### WORK REQUEST
Check every line of the records below for the string "Abbildung" and copy the ones that have it.

Saved data entries:
▬▬▬

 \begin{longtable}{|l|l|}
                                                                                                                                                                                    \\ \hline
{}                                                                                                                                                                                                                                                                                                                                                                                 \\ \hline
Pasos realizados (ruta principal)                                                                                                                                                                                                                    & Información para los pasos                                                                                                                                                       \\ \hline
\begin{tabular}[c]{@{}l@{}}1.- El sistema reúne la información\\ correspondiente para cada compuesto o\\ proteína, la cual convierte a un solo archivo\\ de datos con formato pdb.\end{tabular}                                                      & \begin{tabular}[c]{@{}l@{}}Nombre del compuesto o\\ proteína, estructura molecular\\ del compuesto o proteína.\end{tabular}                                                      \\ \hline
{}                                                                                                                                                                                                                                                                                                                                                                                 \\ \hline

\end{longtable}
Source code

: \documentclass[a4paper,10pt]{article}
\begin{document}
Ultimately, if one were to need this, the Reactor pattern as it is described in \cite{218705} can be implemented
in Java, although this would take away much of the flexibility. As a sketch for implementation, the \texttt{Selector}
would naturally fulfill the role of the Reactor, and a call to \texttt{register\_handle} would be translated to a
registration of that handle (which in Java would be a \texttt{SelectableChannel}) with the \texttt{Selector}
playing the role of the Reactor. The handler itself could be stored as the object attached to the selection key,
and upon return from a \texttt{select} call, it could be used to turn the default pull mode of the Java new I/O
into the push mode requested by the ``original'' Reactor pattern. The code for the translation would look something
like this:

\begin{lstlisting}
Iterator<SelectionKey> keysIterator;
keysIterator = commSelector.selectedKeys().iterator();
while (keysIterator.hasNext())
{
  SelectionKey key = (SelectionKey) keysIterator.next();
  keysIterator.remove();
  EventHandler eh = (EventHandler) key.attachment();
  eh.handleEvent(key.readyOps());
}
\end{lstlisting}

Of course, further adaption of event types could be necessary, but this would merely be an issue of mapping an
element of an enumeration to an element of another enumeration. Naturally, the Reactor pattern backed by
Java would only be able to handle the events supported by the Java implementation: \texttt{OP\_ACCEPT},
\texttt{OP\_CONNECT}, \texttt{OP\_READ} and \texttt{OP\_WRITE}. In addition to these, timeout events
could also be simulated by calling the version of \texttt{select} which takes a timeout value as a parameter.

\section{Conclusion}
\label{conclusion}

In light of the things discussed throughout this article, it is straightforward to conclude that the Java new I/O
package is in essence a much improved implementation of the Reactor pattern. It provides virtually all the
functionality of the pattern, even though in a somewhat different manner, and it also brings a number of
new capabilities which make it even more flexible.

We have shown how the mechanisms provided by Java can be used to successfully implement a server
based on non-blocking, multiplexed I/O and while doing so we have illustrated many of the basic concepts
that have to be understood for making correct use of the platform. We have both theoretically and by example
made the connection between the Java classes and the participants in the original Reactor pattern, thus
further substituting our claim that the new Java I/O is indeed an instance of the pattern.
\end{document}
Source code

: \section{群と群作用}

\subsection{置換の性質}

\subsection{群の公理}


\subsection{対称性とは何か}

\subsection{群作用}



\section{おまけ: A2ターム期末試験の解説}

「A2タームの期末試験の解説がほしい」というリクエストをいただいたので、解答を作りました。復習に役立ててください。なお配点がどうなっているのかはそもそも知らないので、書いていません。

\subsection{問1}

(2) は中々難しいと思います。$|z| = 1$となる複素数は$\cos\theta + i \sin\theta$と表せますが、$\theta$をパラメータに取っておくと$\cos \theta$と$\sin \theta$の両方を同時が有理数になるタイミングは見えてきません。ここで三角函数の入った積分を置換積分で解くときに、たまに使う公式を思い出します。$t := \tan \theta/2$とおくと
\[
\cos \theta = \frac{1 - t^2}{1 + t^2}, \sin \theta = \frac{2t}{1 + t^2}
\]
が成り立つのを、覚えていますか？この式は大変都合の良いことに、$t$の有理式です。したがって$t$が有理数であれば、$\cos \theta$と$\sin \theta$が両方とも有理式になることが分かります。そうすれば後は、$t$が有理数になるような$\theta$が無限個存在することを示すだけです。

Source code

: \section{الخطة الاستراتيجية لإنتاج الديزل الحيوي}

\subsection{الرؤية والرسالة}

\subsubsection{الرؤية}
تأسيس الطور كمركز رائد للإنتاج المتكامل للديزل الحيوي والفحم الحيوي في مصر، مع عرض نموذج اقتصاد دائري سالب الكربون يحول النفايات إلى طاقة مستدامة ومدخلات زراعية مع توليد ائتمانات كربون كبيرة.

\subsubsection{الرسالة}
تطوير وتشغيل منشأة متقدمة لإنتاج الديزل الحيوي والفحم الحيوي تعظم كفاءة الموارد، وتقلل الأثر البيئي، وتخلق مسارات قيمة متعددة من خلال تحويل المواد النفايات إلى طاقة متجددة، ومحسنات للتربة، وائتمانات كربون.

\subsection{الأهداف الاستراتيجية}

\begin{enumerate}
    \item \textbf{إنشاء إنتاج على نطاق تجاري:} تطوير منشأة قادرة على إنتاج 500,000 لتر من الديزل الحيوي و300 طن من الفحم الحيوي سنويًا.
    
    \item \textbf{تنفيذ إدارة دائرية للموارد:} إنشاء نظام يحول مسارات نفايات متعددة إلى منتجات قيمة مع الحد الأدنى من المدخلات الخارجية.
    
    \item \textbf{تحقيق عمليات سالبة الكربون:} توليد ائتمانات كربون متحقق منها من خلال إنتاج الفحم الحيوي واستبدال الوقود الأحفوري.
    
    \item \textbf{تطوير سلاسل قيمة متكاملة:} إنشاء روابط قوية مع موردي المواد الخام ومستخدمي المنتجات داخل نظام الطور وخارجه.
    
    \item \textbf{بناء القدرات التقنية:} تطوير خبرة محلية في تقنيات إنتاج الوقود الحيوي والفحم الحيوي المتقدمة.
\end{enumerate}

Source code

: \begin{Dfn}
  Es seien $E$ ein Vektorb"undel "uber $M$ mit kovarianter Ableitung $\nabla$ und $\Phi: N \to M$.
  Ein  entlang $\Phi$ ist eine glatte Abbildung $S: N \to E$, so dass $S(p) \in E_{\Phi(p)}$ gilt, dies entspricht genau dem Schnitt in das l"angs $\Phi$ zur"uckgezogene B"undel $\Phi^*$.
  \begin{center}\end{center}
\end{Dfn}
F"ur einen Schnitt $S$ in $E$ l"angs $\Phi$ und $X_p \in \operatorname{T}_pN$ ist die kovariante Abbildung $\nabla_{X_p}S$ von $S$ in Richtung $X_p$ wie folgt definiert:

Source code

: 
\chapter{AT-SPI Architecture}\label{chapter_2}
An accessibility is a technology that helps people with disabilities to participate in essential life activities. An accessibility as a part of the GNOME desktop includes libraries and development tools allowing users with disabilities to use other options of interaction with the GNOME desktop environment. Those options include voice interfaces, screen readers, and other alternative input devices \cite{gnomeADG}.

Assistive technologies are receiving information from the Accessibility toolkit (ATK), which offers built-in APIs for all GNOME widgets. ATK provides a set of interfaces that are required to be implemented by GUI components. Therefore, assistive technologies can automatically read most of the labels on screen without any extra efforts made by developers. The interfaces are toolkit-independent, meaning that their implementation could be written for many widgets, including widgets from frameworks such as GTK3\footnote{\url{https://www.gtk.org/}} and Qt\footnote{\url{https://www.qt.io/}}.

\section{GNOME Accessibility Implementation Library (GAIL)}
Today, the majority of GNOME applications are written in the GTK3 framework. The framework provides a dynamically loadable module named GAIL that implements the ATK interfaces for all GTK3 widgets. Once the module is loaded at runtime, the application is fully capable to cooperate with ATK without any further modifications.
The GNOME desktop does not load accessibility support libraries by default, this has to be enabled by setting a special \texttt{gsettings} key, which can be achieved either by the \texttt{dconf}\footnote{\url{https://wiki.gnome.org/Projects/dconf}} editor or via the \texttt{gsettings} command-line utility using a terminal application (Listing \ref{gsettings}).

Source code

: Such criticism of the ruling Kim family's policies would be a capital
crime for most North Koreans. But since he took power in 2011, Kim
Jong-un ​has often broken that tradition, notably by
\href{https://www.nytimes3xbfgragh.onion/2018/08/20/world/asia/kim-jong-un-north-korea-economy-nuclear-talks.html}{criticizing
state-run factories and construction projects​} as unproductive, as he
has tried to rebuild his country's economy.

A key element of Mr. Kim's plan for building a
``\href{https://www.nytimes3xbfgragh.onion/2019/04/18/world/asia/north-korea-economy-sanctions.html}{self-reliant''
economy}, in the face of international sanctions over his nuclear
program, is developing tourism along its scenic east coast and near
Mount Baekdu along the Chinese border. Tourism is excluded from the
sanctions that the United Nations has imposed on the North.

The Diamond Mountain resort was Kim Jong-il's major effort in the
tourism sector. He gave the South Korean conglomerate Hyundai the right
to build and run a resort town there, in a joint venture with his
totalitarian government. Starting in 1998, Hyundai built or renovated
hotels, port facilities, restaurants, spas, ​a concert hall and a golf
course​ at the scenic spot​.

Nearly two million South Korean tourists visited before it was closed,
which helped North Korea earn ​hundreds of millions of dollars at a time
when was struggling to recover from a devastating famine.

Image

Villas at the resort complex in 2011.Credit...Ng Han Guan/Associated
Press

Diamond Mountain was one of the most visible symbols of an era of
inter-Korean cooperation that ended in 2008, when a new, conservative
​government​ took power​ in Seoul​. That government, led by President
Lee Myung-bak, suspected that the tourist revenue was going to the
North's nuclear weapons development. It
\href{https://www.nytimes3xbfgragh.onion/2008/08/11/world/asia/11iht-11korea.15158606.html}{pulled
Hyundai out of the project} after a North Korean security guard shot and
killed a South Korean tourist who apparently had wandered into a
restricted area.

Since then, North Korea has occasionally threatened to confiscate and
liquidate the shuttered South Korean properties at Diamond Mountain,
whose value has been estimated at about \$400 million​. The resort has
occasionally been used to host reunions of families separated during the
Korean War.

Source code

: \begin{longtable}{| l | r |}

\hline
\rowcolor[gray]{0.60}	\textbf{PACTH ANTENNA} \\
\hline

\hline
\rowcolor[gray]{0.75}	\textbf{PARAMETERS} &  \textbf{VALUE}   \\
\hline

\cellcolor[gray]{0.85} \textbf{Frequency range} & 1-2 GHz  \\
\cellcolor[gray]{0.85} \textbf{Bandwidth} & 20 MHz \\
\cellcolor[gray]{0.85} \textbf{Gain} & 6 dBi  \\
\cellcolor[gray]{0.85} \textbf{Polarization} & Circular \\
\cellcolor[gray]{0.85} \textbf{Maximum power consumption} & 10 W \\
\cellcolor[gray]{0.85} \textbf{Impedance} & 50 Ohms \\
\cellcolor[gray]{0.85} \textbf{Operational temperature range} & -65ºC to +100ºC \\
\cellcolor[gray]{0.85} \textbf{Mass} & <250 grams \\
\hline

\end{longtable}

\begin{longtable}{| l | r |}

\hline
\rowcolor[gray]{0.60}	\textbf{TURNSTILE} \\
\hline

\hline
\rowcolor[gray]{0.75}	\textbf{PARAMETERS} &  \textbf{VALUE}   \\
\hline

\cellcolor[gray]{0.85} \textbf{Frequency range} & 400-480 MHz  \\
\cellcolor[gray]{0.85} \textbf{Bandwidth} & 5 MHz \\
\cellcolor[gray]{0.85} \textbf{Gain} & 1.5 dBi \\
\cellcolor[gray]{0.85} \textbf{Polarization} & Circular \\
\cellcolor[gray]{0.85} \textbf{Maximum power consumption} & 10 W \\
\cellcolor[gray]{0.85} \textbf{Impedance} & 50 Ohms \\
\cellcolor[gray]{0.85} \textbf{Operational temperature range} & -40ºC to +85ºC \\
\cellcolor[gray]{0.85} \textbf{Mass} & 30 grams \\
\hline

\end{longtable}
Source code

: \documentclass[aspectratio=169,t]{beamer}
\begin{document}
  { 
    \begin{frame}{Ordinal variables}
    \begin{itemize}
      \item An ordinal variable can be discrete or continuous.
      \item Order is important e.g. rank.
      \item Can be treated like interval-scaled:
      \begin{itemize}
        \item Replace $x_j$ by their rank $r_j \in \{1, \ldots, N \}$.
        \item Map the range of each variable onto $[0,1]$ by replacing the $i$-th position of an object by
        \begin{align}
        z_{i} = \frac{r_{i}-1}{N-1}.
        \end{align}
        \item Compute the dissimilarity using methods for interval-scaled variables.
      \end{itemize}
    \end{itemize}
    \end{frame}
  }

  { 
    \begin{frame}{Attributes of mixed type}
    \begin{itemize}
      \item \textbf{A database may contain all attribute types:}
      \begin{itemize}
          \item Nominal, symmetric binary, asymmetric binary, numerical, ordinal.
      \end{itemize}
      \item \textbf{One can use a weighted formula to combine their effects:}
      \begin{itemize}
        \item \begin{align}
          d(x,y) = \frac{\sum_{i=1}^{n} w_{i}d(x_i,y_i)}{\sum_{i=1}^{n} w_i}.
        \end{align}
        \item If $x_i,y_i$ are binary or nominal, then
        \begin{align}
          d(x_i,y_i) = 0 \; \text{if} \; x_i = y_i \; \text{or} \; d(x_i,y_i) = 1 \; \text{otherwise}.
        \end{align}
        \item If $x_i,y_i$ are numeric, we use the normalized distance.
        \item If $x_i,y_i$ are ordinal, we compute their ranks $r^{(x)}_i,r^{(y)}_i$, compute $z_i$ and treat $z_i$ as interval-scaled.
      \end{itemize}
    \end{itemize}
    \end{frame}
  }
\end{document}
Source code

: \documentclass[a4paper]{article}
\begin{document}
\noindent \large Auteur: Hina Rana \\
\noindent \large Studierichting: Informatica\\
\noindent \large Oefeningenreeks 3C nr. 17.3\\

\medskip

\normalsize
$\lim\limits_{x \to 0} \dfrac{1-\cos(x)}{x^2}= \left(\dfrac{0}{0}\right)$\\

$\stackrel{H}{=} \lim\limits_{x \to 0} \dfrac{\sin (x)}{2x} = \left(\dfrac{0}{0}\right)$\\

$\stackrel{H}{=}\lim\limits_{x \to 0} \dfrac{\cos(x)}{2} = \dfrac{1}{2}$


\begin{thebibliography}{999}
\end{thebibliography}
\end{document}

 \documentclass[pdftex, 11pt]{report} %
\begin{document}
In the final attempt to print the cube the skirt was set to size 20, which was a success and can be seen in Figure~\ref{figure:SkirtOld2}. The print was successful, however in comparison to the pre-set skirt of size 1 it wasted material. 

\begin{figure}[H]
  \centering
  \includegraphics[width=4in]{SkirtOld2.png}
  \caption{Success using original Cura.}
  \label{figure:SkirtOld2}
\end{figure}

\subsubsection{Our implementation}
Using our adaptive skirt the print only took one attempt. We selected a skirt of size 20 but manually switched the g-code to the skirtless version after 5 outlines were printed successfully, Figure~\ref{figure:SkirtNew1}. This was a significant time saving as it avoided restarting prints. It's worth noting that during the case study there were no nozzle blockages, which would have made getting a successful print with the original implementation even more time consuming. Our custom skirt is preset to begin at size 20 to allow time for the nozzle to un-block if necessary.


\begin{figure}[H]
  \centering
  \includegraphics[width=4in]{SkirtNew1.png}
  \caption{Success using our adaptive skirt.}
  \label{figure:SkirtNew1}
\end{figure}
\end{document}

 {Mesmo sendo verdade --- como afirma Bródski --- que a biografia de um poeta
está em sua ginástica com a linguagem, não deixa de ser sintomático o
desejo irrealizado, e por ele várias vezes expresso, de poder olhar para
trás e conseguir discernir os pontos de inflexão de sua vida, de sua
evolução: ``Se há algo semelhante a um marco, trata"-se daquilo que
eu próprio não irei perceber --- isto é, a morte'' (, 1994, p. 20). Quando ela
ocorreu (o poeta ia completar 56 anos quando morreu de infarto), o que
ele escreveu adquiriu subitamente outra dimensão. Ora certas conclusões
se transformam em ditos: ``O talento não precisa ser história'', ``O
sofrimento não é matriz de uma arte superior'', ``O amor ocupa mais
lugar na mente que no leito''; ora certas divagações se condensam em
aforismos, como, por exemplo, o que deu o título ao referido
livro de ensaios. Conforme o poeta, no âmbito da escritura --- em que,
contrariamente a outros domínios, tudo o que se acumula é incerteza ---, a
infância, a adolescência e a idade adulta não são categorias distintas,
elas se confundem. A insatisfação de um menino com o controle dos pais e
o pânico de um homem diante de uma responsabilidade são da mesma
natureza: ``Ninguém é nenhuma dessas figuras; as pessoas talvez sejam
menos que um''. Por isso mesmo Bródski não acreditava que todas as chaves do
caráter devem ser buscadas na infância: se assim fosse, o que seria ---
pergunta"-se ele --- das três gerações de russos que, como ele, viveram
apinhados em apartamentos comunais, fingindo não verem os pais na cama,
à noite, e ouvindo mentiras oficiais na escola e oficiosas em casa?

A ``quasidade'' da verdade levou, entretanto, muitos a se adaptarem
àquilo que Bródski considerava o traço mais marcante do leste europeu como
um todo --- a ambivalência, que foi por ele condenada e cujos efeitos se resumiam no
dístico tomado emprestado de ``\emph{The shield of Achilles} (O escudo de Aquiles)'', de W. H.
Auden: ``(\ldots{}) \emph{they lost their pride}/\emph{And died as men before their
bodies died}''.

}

▬▬▬

### ANSWER SECTION
  Ein  entlang $\Phi$ ist eine glatte Abbildung $S: N \to E$, so dass $S(p) \in E_{\Phi(p)}$ gilt, dies entspricht genau dem Schnitt in das l"angs $\Phi$ zur"uckgezogene B"undel $\Phi^*$.
F"ur einen Schnitt $S$ in $E$ l"angs $\Phi$ und $X_p \in \operatorname{T}_pN$ ist die kovariante Abbildung $\nabla_{X_p}S$ von $S$ in Richtung $X_p$ wie folgt definiert:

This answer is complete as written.